*** Listed records Section Begins ***

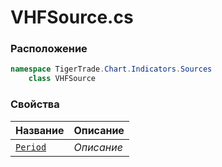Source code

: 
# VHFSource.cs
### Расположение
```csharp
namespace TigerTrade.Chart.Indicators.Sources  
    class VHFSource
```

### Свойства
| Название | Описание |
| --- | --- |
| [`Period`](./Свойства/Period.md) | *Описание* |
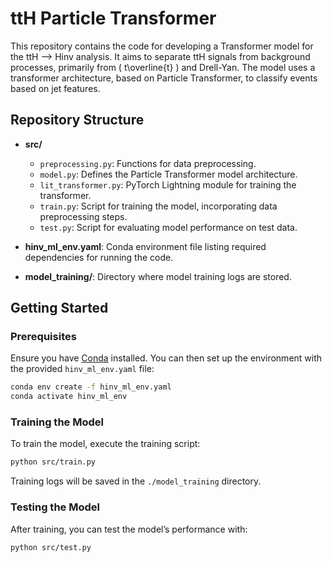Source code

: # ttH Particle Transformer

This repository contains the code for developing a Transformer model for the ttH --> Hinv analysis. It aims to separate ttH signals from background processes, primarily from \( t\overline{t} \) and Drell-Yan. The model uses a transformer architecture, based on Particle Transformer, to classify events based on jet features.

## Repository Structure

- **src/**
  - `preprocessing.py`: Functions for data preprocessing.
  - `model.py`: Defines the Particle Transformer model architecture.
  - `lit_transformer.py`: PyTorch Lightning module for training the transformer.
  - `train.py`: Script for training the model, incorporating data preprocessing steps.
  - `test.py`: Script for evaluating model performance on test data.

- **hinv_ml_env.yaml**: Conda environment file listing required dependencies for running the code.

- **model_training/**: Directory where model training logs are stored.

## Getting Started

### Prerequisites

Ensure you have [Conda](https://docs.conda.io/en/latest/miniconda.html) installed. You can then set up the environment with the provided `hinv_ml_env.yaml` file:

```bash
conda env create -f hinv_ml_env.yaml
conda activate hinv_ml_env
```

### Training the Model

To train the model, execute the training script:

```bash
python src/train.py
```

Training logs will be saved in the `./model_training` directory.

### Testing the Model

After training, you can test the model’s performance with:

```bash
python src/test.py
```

*** Listed records Section Ends ***
*** Listed records Section Begins ***

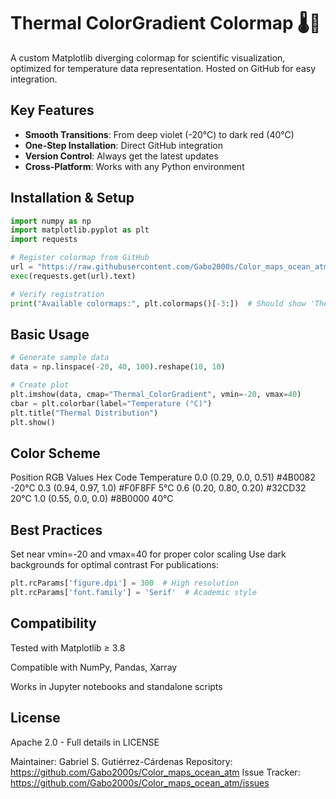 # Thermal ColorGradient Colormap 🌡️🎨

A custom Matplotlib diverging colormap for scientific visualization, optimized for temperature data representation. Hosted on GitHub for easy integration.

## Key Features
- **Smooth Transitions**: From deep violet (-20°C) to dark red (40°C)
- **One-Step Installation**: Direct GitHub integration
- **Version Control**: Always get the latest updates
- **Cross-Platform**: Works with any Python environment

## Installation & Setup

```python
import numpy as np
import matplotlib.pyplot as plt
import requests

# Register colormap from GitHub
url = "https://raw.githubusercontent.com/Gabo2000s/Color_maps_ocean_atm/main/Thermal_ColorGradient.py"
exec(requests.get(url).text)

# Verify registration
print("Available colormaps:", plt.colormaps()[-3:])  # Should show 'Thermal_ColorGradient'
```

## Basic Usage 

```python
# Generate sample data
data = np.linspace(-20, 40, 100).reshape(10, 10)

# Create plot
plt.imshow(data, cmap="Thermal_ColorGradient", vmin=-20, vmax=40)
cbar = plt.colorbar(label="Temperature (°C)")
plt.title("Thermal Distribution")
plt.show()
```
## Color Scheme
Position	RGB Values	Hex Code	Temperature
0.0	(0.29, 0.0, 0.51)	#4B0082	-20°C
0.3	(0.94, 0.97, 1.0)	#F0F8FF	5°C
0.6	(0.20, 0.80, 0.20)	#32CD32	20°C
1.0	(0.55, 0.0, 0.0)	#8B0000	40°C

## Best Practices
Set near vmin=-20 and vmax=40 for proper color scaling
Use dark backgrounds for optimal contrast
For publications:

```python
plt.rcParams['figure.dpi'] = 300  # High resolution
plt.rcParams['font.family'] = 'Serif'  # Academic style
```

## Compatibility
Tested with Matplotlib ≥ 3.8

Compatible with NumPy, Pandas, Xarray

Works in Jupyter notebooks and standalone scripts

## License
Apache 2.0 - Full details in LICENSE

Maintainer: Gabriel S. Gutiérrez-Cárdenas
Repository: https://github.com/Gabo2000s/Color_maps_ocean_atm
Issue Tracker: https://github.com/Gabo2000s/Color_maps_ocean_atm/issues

*** Listed records Section Ends ***

- _Directions for this task_
Every line above from the line with "A custom Matplotlib" to the line with "Maintainer: Gabriel S. Gutiérrez-Cárdenas", both included, must be reproduced exactly, and no other line may appear.

- _Completed exercise_
A custom Matplotlib diverging colormap for scientific visualization, optimized for temperature data representation. Hosted on GitHub for easy integration.

## Key Features
- **Smooth Transitions**: From deep violet (-20°C) to dark red (40°C)
- **One-Step Installation**: Direct GitHub integration
- **Version Control**: Always get the latest updates
- **Cross-Platform**: Works with any Python environment

## Installation & Setup

```python
import numpy as np
import matplotlib.pyplot as plt
import requests

# Register colormap from GitHub
url = "https://raw.githubusercontent.com/Gabo2000s/Color_maps_ocean_atm/main/Thermal_ColorGradient.py"
exec(requests.get(url).text)

# Verify registration
print("Available colormaps:", plt.colormaps()[-3:])  # Should show 'Thermal_ColorGradient'
```

## Basic Usage 

```python
# Generate sample data
data = np.linspace(-20, 40, 100).reshape(10, 10)

# Create plot
plt.imshow(data, cmap="Thermal_ColorGradient", vmin=-20, vmax=40)
cbar = plt.colorbar(label="Temperature (°C)")
plt.title("Thermal Distribution")
plt.show()
```
## Color Scheme
Position	RGB Values	Hex Code	Temperature
0.0	(0.29, 0.0, 0.51)	#4B0082	-20°C
0.3	(0.94, 0.97, 1.0)	#F0F8FF	5°C
0.6	(0.20, 0.80, 0.20)	#32CD32	20°C
1.0	(0.55, 0.0, 0.0)	#8B0000	40°C

## Best Practices
Set near vmin=-20 and vmax=40 for proper color scaling
Use dark backgrounds for optimal contrast
For publications:

```python
plt.rcParams['figure.dpi'] = 300  # High resolution
plt.rcParams['font.family'] = 'Serif'  # Academic style
```

## Compatibility
Tested with Matplotlib ≥ 3.8

Compatible with NumPy, Pandas, Xarray

Works in Jupyter notebooks and standalone scripts

## License
Apache 2.0 - Full details in LICENSE

Maintainer: Gabriel S. Gutiérrez-Cárdenas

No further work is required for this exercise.